# WHAT YOU NEED TO DO:
If a line below contains the string "accessibility", return that line.

Records excerpted from a collection:
══════

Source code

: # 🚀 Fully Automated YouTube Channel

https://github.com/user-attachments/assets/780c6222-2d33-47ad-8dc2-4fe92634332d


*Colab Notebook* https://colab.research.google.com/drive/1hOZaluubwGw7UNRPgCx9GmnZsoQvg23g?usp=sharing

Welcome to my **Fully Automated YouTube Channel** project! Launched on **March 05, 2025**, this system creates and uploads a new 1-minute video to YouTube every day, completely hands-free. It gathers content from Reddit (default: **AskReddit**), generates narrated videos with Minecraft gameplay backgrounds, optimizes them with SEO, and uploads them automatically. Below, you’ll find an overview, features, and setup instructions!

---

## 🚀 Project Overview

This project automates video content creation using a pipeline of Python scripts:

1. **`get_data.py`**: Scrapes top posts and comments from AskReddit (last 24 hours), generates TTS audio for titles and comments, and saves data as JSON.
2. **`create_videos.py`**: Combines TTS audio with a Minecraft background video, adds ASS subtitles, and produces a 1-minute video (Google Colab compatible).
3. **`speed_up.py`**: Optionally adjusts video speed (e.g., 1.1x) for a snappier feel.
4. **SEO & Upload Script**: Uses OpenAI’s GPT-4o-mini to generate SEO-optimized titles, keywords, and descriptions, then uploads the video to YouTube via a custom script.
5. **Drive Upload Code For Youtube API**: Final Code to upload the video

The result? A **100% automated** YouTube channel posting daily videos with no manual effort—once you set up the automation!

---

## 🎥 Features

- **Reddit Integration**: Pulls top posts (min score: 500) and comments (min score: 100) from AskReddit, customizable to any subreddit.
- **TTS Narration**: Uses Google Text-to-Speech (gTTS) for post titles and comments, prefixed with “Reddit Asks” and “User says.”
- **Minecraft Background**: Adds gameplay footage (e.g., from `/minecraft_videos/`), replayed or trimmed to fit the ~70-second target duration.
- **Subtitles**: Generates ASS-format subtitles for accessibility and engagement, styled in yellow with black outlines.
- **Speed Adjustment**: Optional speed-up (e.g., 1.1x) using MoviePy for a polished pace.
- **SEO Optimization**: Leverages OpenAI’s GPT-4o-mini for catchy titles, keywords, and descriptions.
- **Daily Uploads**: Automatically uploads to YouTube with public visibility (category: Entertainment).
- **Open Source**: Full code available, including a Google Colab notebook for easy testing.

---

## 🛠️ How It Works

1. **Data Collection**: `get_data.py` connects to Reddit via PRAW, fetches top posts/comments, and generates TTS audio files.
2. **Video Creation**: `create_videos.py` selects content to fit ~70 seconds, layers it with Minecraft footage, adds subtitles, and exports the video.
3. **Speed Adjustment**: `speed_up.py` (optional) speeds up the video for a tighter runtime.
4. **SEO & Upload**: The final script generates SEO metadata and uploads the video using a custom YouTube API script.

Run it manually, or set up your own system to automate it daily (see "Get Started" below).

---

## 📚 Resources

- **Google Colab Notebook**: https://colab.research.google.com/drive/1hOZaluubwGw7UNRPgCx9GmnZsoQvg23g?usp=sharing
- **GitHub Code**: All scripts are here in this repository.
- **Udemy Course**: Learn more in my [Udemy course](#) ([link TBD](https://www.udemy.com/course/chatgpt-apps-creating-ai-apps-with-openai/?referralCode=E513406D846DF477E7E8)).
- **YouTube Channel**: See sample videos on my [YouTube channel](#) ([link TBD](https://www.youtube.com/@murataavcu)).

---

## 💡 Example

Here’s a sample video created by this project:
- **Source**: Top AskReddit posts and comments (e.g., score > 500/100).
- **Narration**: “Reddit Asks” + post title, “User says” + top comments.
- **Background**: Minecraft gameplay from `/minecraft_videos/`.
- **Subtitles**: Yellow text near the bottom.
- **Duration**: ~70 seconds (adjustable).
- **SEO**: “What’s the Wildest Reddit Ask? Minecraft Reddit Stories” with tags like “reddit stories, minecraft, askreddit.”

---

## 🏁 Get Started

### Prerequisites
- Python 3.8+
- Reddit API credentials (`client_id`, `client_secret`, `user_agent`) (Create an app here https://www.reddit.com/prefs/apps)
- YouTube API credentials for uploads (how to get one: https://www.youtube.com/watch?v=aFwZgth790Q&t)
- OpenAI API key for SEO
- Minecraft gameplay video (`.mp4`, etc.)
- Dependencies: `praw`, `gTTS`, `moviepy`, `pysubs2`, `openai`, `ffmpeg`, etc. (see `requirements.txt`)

══════

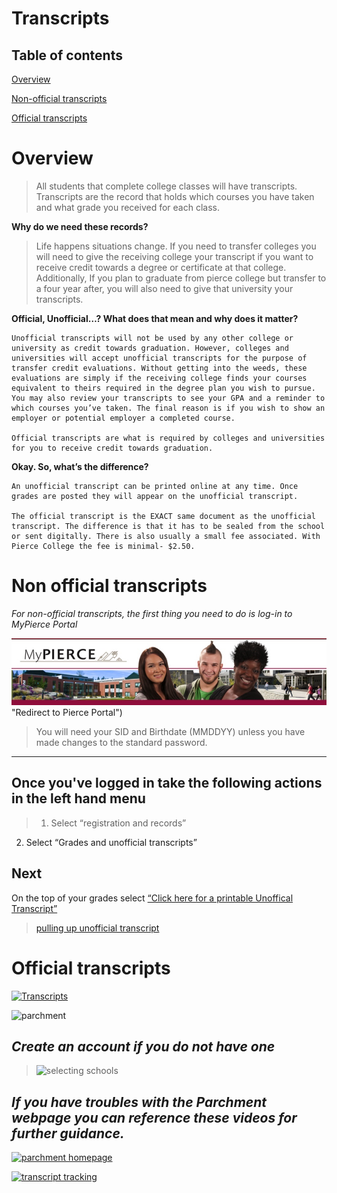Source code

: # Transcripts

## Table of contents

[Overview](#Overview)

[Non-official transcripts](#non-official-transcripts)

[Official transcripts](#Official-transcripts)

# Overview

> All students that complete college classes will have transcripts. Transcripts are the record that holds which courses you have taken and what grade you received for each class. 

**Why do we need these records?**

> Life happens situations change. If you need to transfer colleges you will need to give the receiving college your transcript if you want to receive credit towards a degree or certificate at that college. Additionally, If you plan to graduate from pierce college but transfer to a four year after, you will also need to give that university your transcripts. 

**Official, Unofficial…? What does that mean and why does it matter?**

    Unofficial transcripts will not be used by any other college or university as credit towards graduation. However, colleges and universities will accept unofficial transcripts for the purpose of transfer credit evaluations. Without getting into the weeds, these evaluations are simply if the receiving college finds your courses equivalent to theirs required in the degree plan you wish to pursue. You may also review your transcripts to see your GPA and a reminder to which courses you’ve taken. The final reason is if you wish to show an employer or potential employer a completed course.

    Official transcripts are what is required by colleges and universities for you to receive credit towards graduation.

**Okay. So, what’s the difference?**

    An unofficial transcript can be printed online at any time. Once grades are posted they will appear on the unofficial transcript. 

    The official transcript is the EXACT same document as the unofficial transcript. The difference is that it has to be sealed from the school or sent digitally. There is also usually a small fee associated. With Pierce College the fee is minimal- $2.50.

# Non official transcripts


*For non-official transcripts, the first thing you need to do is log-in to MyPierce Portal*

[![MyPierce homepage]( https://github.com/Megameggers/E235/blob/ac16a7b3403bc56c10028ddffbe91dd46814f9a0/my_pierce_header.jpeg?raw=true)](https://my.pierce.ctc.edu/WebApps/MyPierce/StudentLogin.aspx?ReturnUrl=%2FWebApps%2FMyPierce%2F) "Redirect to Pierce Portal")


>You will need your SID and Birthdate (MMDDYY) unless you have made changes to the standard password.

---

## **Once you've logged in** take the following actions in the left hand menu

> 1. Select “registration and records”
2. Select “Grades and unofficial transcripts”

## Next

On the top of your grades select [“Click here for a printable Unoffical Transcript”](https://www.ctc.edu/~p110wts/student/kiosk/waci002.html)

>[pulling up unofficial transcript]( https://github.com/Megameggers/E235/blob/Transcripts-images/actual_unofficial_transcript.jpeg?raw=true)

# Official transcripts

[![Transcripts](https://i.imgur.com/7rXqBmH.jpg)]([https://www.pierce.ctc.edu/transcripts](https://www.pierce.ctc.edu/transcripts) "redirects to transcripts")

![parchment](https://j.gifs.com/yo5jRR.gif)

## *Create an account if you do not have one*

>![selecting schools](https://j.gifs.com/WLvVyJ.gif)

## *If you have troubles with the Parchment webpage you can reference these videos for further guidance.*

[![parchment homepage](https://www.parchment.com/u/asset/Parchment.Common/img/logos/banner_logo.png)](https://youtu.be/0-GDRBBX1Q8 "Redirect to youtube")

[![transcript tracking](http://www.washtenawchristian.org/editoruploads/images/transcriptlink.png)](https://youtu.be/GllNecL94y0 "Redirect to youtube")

══════

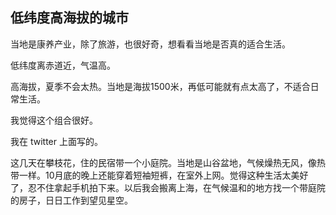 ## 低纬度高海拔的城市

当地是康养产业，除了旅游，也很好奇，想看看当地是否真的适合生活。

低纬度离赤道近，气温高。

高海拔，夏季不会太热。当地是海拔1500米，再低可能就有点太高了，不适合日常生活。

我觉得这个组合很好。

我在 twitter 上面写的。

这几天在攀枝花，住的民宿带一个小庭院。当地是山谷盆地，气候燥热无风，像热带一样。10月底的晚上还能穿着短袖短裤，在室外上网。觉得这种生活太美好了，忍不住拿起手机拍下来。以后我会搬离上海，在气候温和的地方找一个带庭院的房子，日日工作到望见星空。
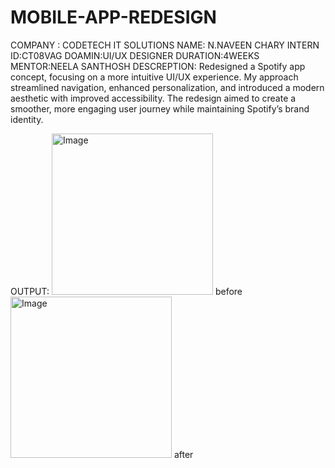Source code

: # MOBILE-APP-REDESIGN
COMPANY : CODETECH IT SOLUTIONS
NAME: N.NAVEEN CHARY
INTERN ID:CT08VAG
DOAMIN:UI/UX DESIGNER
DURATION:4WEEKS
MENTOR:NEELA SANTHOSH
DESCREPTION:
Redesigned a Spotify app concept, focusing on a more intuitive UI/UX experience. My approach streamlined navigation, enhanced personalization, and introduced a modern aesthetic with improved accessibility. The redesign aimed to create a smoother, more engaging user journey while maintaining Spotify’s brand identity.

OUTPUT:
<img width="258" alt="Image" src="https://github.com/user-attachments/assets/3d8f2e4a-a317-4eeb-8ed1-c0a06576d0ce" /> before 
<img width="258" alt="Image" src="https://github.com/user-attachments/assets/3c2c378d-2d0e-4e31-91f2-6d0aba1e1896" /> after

══════

# WRITTEN SOLUTION:
- **Subtitles**: Generates ASS-format subtitles for accessibility and engagement, styled in yellow with black outlines.
Redesigned a Spotify app concept, focusing on a more intuitive UI/UX experience. My approach streamlined navigation, enhanced personalization, and introduced a modern aesthetic with improved accessibility. The redesign aimed to create a smoother, more engaging user journey while maintaining Spotify’s brand identity.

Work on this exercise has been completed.